I was cruising toward Blackfriars Bridge, south to the beckoning Thames. I rise early for my permitted “one form of exercise a day” — cycling seems the best way to keep 2 metres apart and so I discover I am becoming a more confident cyclist. Disquieting, however, to feel proud of my improving skills, knowing they are thanks to the streets eerily emptied by COVID-19. Ordinarily the City would be thick with cars and trucks and buses, but not this morning, not any morning now.

But I still stop at traffic lights, even when there’s no traffic: a good habit is hard to break. So I rolled to a halt on New Bridge Street, looking left and looking right for good measure — and there he was, a gorgeous Harris hawk, perched on the arm of his keeper, fiercely tearing at some scraps of raw meat. A raptor’s breakfast in the London sunshine. No one else on the pavement but falcon and falconer, like something from a medieval painting sprung to life.

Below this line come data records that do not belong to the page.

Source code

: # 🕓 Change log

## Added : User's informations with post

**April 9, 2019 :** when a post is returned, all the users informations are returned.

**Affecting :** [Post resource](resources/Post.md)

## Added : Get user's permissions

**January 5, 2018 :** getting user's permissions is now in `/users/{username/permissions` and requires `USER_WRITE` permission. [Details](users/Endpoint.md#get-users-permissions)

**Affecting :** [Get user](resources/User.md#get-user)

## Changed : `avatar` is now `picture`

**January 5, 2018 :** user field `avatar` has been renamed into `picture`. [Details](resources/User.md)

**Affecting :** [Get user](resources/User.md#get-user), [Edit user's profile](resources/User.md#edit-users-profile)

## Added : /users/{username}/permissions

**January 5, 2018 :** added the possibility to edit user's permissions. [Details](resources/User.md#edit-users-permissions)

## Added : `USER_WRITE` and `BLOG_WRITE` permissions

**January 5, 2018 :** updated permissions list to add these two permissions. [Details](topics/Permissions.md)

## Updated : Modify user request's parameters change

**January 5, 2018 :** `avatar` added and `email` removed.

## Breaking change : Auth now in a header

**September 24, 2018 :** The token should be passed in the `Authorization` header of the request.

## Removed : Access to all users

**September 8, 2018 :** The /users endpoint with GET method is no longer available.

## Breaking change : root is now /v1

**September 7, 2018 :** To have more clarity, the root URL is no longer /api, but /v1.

I should qualify, I suppose. I have seen hawks before in London; they’re an accepted form of pest control. Pigeons tend to keep away if they know Death might come swooping down. I should qualify, too, calling that snacking bird of prey “he”: striking the assumptions one makes. I met the eye of the bird’s keeper, who smiled at me and I smiled back — even without a hawk as a mutual point of interest, I have found a smile goes along way to bridge social distance, and I intend to keep smiling at strangers when we’re all out of quarantine.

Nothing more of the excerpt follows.